Œuvre inégale, parce que ce n’est que sur la fin que Zack Snyder honore ce minimalisme. Qu’il s’y applique ne serait-ce que partiellement constitue déjà une surprise. Éternel bambin d’Hollywood, on ne peut que constamment lui reprocher sa gloutonnerie. Clark Kent se noie ? Rajoutez‑y une baleine, et son petit pendant qu’on y est ! Il y a en Snyder une sorte de peur panique du vide, du creux, du moindre entrebâillement silencieux. Hans Zimmer soude tous ces interstices à grands renforts de violons, comme autant d’occasions manquées de vibrer un instant, sur un geste, un regard, une coupe. Pour Zack Snyder, la mise en scène ne se fait que positivement, par l’ajout ; jamais par la soustraction et le choix.
Pour l’écriture, en revanche, il faut lui reconnaître la véritable surprise du film : avoir su faire souffler sur la conception du personnage une veine inédite, qu’on pourrait qualifier de spielbergienne. Les « années Smallville » de Superman font l’objet dans Man of Steel d’une subite rupture de la linéarité, où la narration entre dans une promenade erratique entre les époques, de l’enfance à l’âge adulte. Ces échanges vagabonds sont parcourus de fantômes secondaires (les camarades de classe), qui de leur état adolescent à leur stabilisation future, oscillent parallèlement à Clark, gravitent autour de leur nature. Dans toutes les époques et les identités infuse ce sentiment profondément Amblin-esque de la peur magnétique et fascinée d’un extraordinaire inconnu, tapi dans le temps, dans l’espace ou en soi, et de la nécessité fatale de l’affronter, de s’harmoniser avec lui, qu’il soit fabuleux ou intime.

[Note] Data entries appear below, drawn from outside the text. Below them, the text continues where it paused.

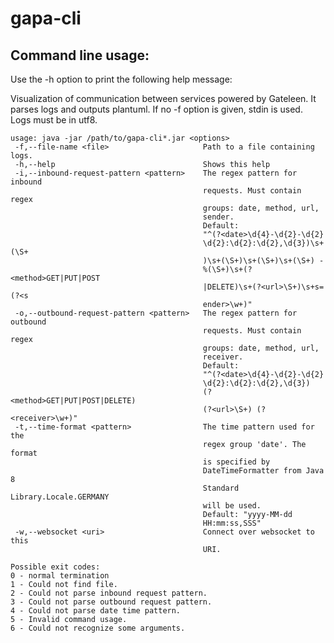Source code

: # gapa-cli

## Command line usage:
Use the -h option to print the following help message:

Visualization of communication between services powered by Gateleen.
It parses logs and outputs plantuml.
If no -f option is given, stdin is used.
Logs must be in utf8.

    usage: java -jar /path/to/gapa-cli*.jar <options>
     -f,--file-name <file>                     Path to a file containing logs.
     -h,--help                                 Shows this help
     -i,--inbound-request-pattern <pattern>    The regex pattern for inbound
                                               requests. Must contain regex
                                               groups: date, method, url,
                                               sender.
                                               Default:
                                               "^(?<date>\d{4}-\d{2}-\d{2}
                                               \d{2}:\d{2}:\d{2},\d{3})\s+(\S+
                                               )\s+(\S+)\s+(\S+)\s+(\S+) -
                                               %(\S+)\s+(?<method>GET|PUT|POST
                                               |DELETE)\s+(?<url>\S+)\s+s=(?<s
                                               ender>\w+)"
     -o,--outbound-request-pattern <pattern>   The regex pattern for outbound
                                               requests. Must contain regex
                                               groups: date, method, url,
                                               receiver.
                                               Default:
                                               "^(?<date>\d{4}-\d{2}-\d{2}
                                               \d{2}:\d{2}:\d{2},\d{3})
                                               (?<method>GET|PUT|POST|DELETE)
                                               (?<url>\S+) (?<receiver>\w+)"
     -t,--time-format <pattern>                The time pattern used for the
                                               regex group 'date'. The format
                                               is specified by
                                               DateTimeFormatter from Java 8
                                               Standard Library.Locale.GERMANY
                                               will be used.
                                               Default: "yyyy-MM-dd
                                               HH:mm:ss,SSS"
     -w,--websocket <uri>                      Connect over websocket to this
                                               URI.
    
    Possible exit codes:
    0 - normal termination
    1 - Could not find file.
    2 - Could not parse inbound request pattern.
    3 - Could not parse outbound request pattern.
    4 - Could not parse date time pattern.
    5 - Invalid command usage.
    6 - Could not recognize some arguments.
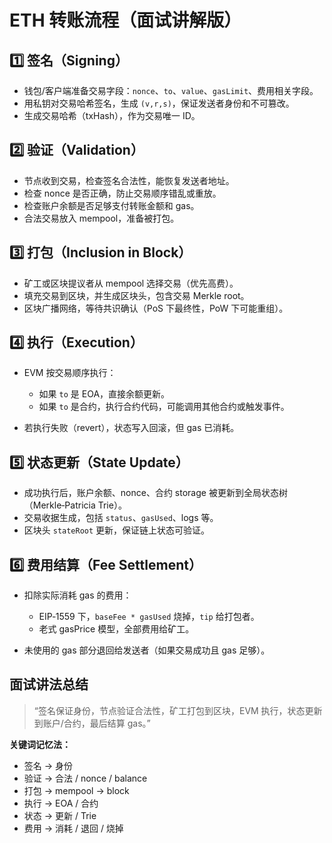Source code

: # ETH 转账流程（面试讲解版）

## 1️⃣ 签名（Signing）

* 钱包/客户端准备交易字段：`nonce`、`to`、`value`、`gasLimit`、费用相关字段。
* 用私钥对交易哈希签名，生成 `(v,r,s)`，保证发送者身份和不可篡改。
* 生成交易哈希（txHash），作为交易唯一 ID。

## 2️⃣ 验证（Validation）

* 节点收到交易，检查签名合法性，能恢复发送者地址。
* 检查 nonce 是否正确，防止交易顺序错乱或重放。
* 检查账户余额是否足够支付转账金额和 gas。
* 合法交易放入 mempool，准备被打包。

## 3️⃣ 打包（Inclusion in Block）

* 矿工或区块提议者从 mempool 选择交易（优先高费）。
* 填充交易到区块，并生成区块头，包含交易 Merkle root。
* 区块广播网络，等待共识确认（PoS 下最终性，PoW 下可能重组）。

## 4️⃣ 执行（Execution）

* EVM 按交易顺序执行：

    * 如果 `to` 是 EOA，直接余额更新。
    * 如果 `to` 是合约，执行合约代码，可能调用其他合约或触发事件。
* 若执行失败（revert），状态写入回滚，但 gas 已消耗。

## 5️⃣ 状态更新（State Update）

* 成功执行后，账户余额、nonce、合约 storage 被更新到全局状态树（Merkle‑Patricia Trie）。
* 交易收据生成，包括 `status`、`gasUsed`、logs 等。
* 区块头 `stateRoot` 更新，保证链上状态可验证。

## 6️⃣ 费用结算（Fee Settlement）

* 扣除实际消耗 gas 的费用：

    * EIP‑1559 下，`baseFee * gasUsed` 烧掉，`tip` 给打包者。
    * 老式 gasPrice 模型，全部费用给矿工。
* 未使用的 gas 部分退回给发送者（如果交易成功且 gas 足够）。

## 面试讲法总结

> “签名保证身份，节点验证合法性，矿工打包到区块，EVM 执行，状态更新到账户/合约，最后结算 gas。”

**关键词记忆法：**

* 签名 → 身份
* 验证 → 合法 / nonce / balance
* 打包 → mempool → block
* 执行 → EOA / 合约
* 状态 → 更新 / Trie
* 费用 → 消耗 / 退回 / 烧掉
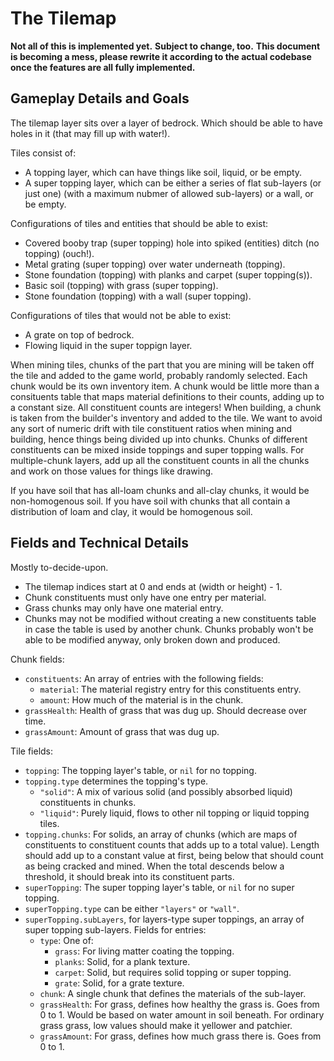 # The Tilemap

**Not all of this is implemented yet.**
**Subject to change, too.**
**This document is becoming a mess, please rewrite it according to the actual codebase once the features are all fully implemented.**

## Gameplay Details and Goals

The tilemap layer sits over a layer of bedrock.
Which should be able to have holes in it (that may fill up with water!).

Tiles consist of:
- A topping layer, which can have things like soil, liquid, or be empty.
- A super topping layer, which can be either a series of flat sub-layers (or just one) (with a maximum nubmer of allowed sub-layers) or a wall, or be empty.

Configurations of tiles and entities that should be able to exist:
- Covered booby trap (super topping) hole into spiked (entities) ditch (no topping) (ouch!).
- Metal grating (super topping) over water underneath (topping).
- Stone foundation (topping) with planks and carpet (super topping(s)).
- Basic soil (topping) with grass (super topping).
- Stone foundation (topping) with a wall (super topping).

Configurations of tiles that would not be able to exist:
- A grate on top of bedrock.
- Flowing liquid in the super toppign layer.

When mining tiles, chunks of the part that you are mining will be taken off the tile and added to the game world, probably randomly selected.
Each chunk would be its own inventory item.
A chunk would be little more than a consituents table that maps material definitions to their counts, adding up to a constant size.
All constituent counts are integers!
When building, a chunk is taken from the builder's inventory and added to the tile.
We want to avoid any sort of numeric drift with tile constituent ratios when mining and building, hence things being divided up into chunks.
Chunks of different constituents can be mixed inside toppings and super topping walls.
For multiple-chunk layers, add up all the constituent counts in all the chunks and work on those values for things like drawing.

If you have soil that has all-loam chunks and all-clay chunks, it would be non-homogenous soil.
If you have soil with chunks that all contain a distribution of loam and clay, it would be homogenous soil.

## Fields and Technical Details

Mostly to-decide-upon.

- The tilemap indices start at 0 and ends at (width or height) - 1.
- Chunk constituents must only have one entry per material.
- Grass chunks may only have one material entry.
- Chunks may not be modified without creating a new constituents table in case the table is used by another chunk.
	Chunks probably won't be able to be modified anyway, only broken down and produced.

Chunk fields:
- `constituents`: An array of entries with the following fields:
	- `material`: The material registry entry for this constituents entry.
	- `amount`: How much of the material is in the chunk.
- `grassHealth`: Health of grass that was dug up. Should decrease over time.
- `grassAmount`: Amount of grass that was dug up.

Tile fields:
- `topping`: The topping layer's table, or `nil` for no topping.
- `topping.type` determines the topping's type.
	- `"solid"`: A mix of various solid (and possibly absorbed liquid) constituents in chunks.
	- `"liquid"`: Purely liquid, flows to other nil topping or liquid topping tiles.
- `topping.chunks`: For solids, an array of chunks (which are maps of constituents to constituent counts that adds up to a total value).
	Length should add up to a constant value at first, being below that should count as being cracked and mined.
	When the total descends below a threshold, it should break into its constituent parts.
- `superTopping`: The super topping layer's table, or `nil` for no super topping.
- `superTopping.type` can be either `"layers"` or `"wall"`.
- `superTopping.subLayers`, for layers-type super toppings, an array of super topping sub-layers.
	Fields for entries:
	- `type`: One of:
		- `grass`: For living matter coating the topping.
		- `planks`: Solid, for a plank texture.
		- `carpet`: Solid, but requires solid topping or super topping.
		- `grate`: Solid, for a grate texture.
	- `chunk`: A single chunk that defines the materials of the sub-layer.
	- `grassHealth`: For grass, defines how healthy the grass is.
		Goes from 0 to 1.
		Would be based on water amount in soil beneath.
		For ordinary grass grass, low values should make it yellower and patchier.
	- `grassAmount`: For grass, defines how much grass there is.
		Goes from 0 to 1.
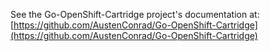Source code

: See the Go-OpenShift-Cartridge project's documentation at: [https://github.com/AustenConrad/Go-OpenShift-Cartridge](https://github.com/AustenConrad/Go-OpenShift-Cartridge)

À l’arrivée, Man of Steel est malgré lui un film à épisodes, soumis à la succession boiteuse de passages inspirés avec d’autres que l’industrie exhale par défaut, dans toute sa goinfrerie enguirlandée de décors et de nappes sonores. Quand il parvient à s’affranchir de l’époque, Zack Snyder, le dernier qu’on attendait sur ce terrain, amène un instant une oasis, un souffle d’air ; mais l’implacable façon qu’ont ces espoirs de toujours se dissiper nous fait presque n’y voir plus rien que de fuyants mirages, dans un triste désert où, dorénavant, tous les films de super-héros se ressemblent.